The way I've seen people do this is by refinancing their home. Not a great route, but since the debt is secured by property, it merits a lower rate. Note this requires you to have equity in your home, and I imagine there's some origination fees.

I suppose you could also try finding "zero percent" credit cards if your credit is good and they still offer them. The way I understand them to work is you pay an upfront fee (no idea why they cant just call it interest) of perhaps 3 percent and as long as you're making timely payments and following the contract, you've got X months to attack the principle directly. Dangerous though if you don't pay; penalty rates will make 9 percent look like easy street.

  • 1
    It also means that he OP would convert unsecured debt into secured debt, which might not be a good idea. Not to mention that even if he has equity in the house and prices in his market continue to fall, he'll be reducing the equity cushion if he has to make an unplanned move. Aug 14, 2011 at 4:29
  • Sadly thats' not an option, as I dont' own a home. Aug 23, 2011 at 0:59

The best way to reduce your debt load is to just pay it off entirely.

If you are trying to refinance a home loan, I would take a look at what your balance is and look to save 15% to 20% of that and bring that to the table as part of your refinance offer. In the post-sub-prime environment we are in, the banks are not looking to take risks.

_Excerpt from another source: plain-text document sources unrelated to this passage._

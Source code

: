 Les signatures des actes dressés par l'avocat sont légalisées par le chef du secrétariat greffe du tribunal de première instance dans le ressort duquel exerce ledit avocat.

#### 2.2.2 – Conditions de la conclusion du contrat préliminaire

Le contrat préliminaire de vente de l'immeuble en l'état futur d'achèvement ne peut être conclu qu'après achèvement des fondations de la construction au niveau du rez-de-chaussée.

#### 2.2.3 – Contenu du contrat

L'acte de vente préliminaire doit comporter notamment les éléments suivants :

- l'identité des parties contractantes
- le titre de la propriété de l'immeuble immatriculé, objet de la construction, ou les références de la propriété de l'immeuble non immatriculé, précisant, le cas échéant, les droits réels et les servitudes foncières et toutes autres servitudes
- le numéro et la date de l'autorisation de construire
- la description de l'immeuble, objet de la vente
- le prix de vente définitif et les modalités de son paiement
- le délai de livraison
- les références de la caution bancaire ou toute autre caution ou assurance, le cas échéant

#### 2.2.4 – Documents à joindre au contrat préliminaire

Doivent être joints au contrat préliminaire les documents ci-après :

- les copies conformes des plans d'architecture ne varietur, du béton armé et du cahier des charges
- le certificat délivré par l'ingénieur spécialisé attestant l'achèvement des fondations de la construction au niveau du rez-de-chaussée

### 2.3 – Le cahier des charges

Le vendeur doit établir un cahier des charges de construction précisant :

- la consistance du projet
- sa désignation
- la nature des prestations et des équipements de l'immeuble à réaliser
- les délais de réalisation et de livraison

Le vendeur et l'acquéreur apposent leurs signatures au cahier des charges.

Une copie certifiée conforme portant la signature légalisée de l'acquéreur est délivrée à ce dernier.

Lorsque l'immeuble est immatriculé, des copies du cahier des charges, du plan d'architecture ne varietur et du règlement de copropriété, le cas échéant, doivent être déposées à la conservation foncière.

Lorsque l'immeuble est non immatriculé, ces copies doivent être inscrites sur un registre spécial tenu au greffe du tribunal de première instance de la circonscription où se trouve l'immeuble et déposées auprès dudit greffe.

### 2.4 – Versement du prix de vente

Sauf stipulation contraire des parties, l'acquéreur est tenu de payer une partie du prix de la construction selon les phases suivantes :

If this is a credit card balance you are trying to pay off, you could look at one of the 0% balance transfer offers. I used one to get out from under a 12.99% APR while I was paying it off. My transfer fee was somewhere in the 3% to 5% range, which is at least a 7.99% discount, up to a 9.99% discount. You essentially pay a year's interest upfront via the 'balance transfer fee,' but the benefit is you accrue no more interest over the term of the offer (typically six months to a year, based on your credit history). This is about the only 'tool' you can use to outright get from under a higher interest rate.

One other thing I've done with our car loan is pay a little bit extra each month, which in turn reduces the amount of the daily interest that accrues on the loan. I think it is down to about $3/day whereas it was about $5/day when I realized what was going on. (I say realize because it was a car loan my wife took out before we married and I was not used to having a car note.)

How many loans do you have outstanding? How much are you budgeting to pay off debt? Focus on the smallest one first and then when it's paid off, just add that payment amount to the next smallest debt and before you know it, you will be debt free. If you really want to get out of debt, you must examine how you are spending your money. For instance, I might purchase at the most, two video games a year at full price. It has to be a game that I will play immediately. I previously would just buy video games willy-nilly and as a result, I have a stack of unplayed games that I'm 'behind' on playing.